Abstract: A variety of network applications, including electronic commerce and games, are either enabled by or benefit greatly from low latency communications. Studies have shown, however, that over medium and long distances the time to send a packet from one city to another on the public Internet is typically more than three times larger than the lower bound implied by the speed of light in free space. Hence for applications like high-frequency trading, where the winner of a communications race receives all the benefits, special purpose networks have been deployed.

For example, between New Jersey and Chicago a succession of networks has been deployed, first fiber-based and then microwave-based, with each network reducing latency by a fraction of a millisecond over the previous. This talk explores the possibility of using the same radio technology to build a network backbone spanning the 120 largest population centers in the United States. The design places radios on existing towers, using topographic maps to ensure line-of-sight connectivity between towers. The impact of weather on the network is evaluated using historical weather data. Our analysis suggests that it should be possible to achieve mean speeds of over 95% of the speed of light over medium and long distances at a transmission cost of under $1 per GB.


Speaker

Bruce Maggs

Bruce Maggs
(Duke University and Akamai, USA)

Biography: Bruce Maggs received the S.B., S.M., and Ph.D. degrees in computer science from the Massachusetts Institute of Technology in 1985, 1986, and 1989, respectively. His advisor was Charles Leiserson. After spending one year as a Postdoctoral Associate at MIT, he worked as a Research Scientist at NEC Research Institute in Princeton from 1990 to 1993.

In 1994, he moved to Carnegie Mellon, where he stayed until joining Duke University in 2009 as a Professor in the Department of Computer Science. While on a two-year leave-of-absence from Carnegie Mellon, Maggs helped to launch Akamai Technologies, serving as its first Vice President for Research and Development.

He retains a part-time role at Akamai as Vice President for Research. In 2017 he won the Best Dataset Award at the Passive and Active Measurement Conference, The Best Paper Award at CoNEXT, a Distinguished Paper Award at USENIX Security, and the 2017 IEEE Cybersecurity Innovation Award for work that appeared at IEEE Security and Privacy. In 2018 he was part of a large team that received the inaugural SIGCOMM Networking Systems Award for the Akamai CDN.

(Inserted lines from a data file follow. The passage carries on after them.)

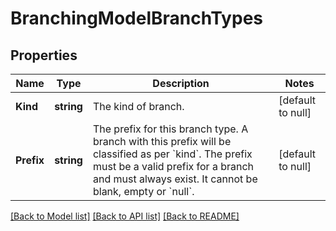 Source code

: # BranchingModelBranchTypes

## Properties
Name | Type | Description | Notes
------------ | ------------- | ------------- | -------------
**Kind** | **string** | The kind of branch. | [default to null]
**Prefix** | **string** | The prefix for this branch type. A branch with this prefix will be classified as per &#x60;kind&#x60;. The prefix must be a valid prefix for a branch and must always exist. It cannot be blank, empty or &#x60;null&#x60;. | [default to null]

[[Back to Model list]](../README.md#documentation-for-models) [[Back to API list]](../README.md#documentation-for-api-endpoints) [[Back to README]](../README.md)

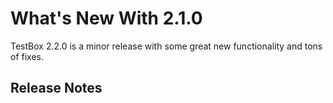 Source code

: # What's New With 2.1.0

TestBox 2.2.0 is a minor release with some great new functionality and tons of fixes.

## Release Notes
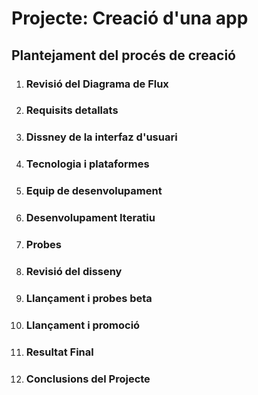 # Projecte: Creació d'una app

## Plantejament del procés de creació

1. ### Revisió del Diagrama de Flux
2. ### Requisits detallats
3. ### Dissney de la interfaz d'usuari
4. ### Tecnologia i plataformes
5. ### Equip de desenvolupament
6. ### Desenvolupament Iteratiu
7. ### Probes
8. ### Revisió del disseny
9. ### Llançament i probes beta
10. ### Llançament i promoció
11. ### Resultat Final
12. ### Conclusions del Projecte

Title: NFV/SDN orchestration: facing myths and reality

Abstract: NFV/SDN success can be tightly related to keep one promise: facilitate and deliver automation. The orchestration word is often used in this context even if it has various implicit meanings depending on profession and business position. Lot of research and development works are showing and demonstrate that we can go from basic (script based) orchestration towards advanced (cognitive based) orchestration.

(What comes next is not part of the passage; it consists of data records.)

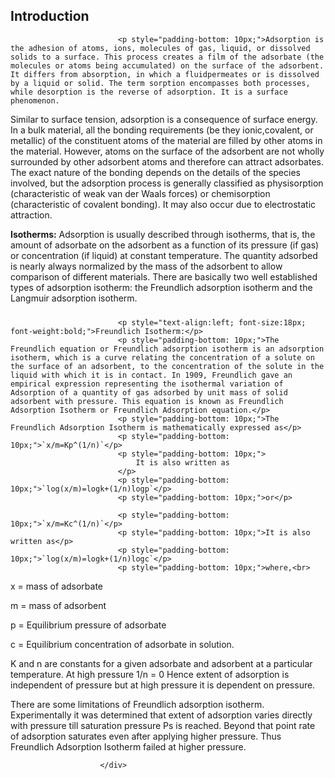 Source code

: ## Introduction

<div class="content" id="experiment-article-section-1-content">
                            
                            <p style="padding-bottom: 10px;">Adsorption is the adhesion of atoms, ions, molecules of gas, liquid, or dissolved solids to a surface. This process creates a film of the adsorbate (the molecules or atoms being accumulated) on the surface of the adsorbent. It differs from absorption, in which a fluidpermeates or is dissolved by a liquid or solid. The term sorption encompasses both processes, while desorption is the reverse of adsorption. It is a surface phenomenon.
Similar to surface tension, adsorption is a consequence of surface energy. In a bulk material, all the bonding requirements (be they ionic,covalent, or metallic) of the constituent atoms of the material are filled by other atoms in the material. However, atoms on the surface of the adsorbent are not wholly surrounded by other adsorbent atoms and therefore can attract adsorbates. The exact nature of the bonding depends on the details of the species involved, but the adsorption process is generally classified as physisorption (characteristic of weak van der Waals forces) or chemisorption (characteristic of covalent bonding). It may also occur due to electrostatic attraction.</p>
                            <p style="padding-bottom: 10px;"><b>Isotherms:</b> Adsorption is usually described through isotherms, that is, the amount of adsorbate on the adsorbent as a function of its pressure (if gas) or concentration (if liquid) at constant temperature. The quantity adsorbed is nearly always normalized by the mass of the adsorbent to allow comparison of different materials.  There are basically two well established types of adsorption isotherm: the Freundlich adsorption isotherm and the Langmuir adsorption isotherm.</p>
                            

                            <p style="text-align:left; font-size:18px; font-weight:bold;">Freundlich Isotherm:</p>
                            <p style="padding-bottom: 10px;">The Freundlich equation or Freundlich adsorption isotherm is an adsorption isotherm, which is a curve relating the concentration of a solute on the surface of an adsorbent, to the concentration of the solute in the liquid with which it is in contact. In 1909, Freundlich gave an empirical expression representing the isothermal variation of Adsorption of a quantity of gas adsorbed by unit mass of solid adsorbent with pressure. This equation is known as Freundlich Adsorption Isotherm or Freundlich Adsorption equation.</p>
                            <p style="padding-bottom: 10px;">The Freundlich Adsorption Isotherm is mathematically expressed as</p>
                            <p style="padding-bottom: 10px;">`x/m=Kp^(1/n)`</p>
                            <p style="padding-bottom: 10px;">
                                It is also written as
                            </p>
                            <p style="padding-bottom: 10px;">`log(x/m)=logk+(1/n)logp`</p>
                            <p style="padding-bottom: 10px;">or</p>

                            <p style="padding-bottom: 10px;">`x/m=Kc^(1/n)`</p>
                            <p style="padding-bottom: 10px;">It is also written as</p>
                            <p style="padding-bottom: 10px;">`log(x/m)=logk+(1/n)logc`</p>
                            <p style="padding-bottom: 10px;">where,<br>

x = mass of adsorbate<br>

m = mass of adsorbent<br>

p = Equilibrium pressure of adsorbate<br>

c = Equilibrium concentration of adsorbate in solution.<br>

 K and n are constants for a given adsorbate and adsorbent at a particular temperature. At high pressure 1/n = 0 Hence extent of adsorption is independent of pressure but at high pressure it is dependent on pressure.<br>

There are some limitations of Freundlich adsorption isotherm. Experimentally it was determined that extent of adsorption varies directly with pressure till saturation pressure Ps is reached. Beyond that point rate of adsorption saturates even after applying higher pressure. Thus Freundlich Adsorption Isotherm failed at higher pressure.</p>
                            
                        </div>


 <script id="MathJax-script" async src="https://cdn.jsdelivr.net/npm/mathjax@3.2.2/es5/tex-mml-chtml.js"></script>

However, from a communications service provider point of view, it is not obvious how to proceed with this journey as there are still gaps between operational/field reality, usable implementation and target, with the risk to not reduce complexity but just shift it. In this talk, I will discuss some of the key challenges we are currently facing including: the orchestration complexity related to business process implementation, the capabilities and limitations of orchestration engines and the network configuration puzzle.


Speaker

Christian Destré

Christian Destré
(Orange, France)

Biography: Christian Destré is currently leading the orchestration technical studies of the Orange On-Demand Networks program, consolidating the NFV orchestration journey for Orange affiliates. He was also involved in many research activities related to Autonomic Networking and network management for 10 years and was the technical manager of the EU FP7 UNIVERSELF project between 2010 and 2013. He received a PhD degree (computer science) from Université d’Evry (France) in 2004.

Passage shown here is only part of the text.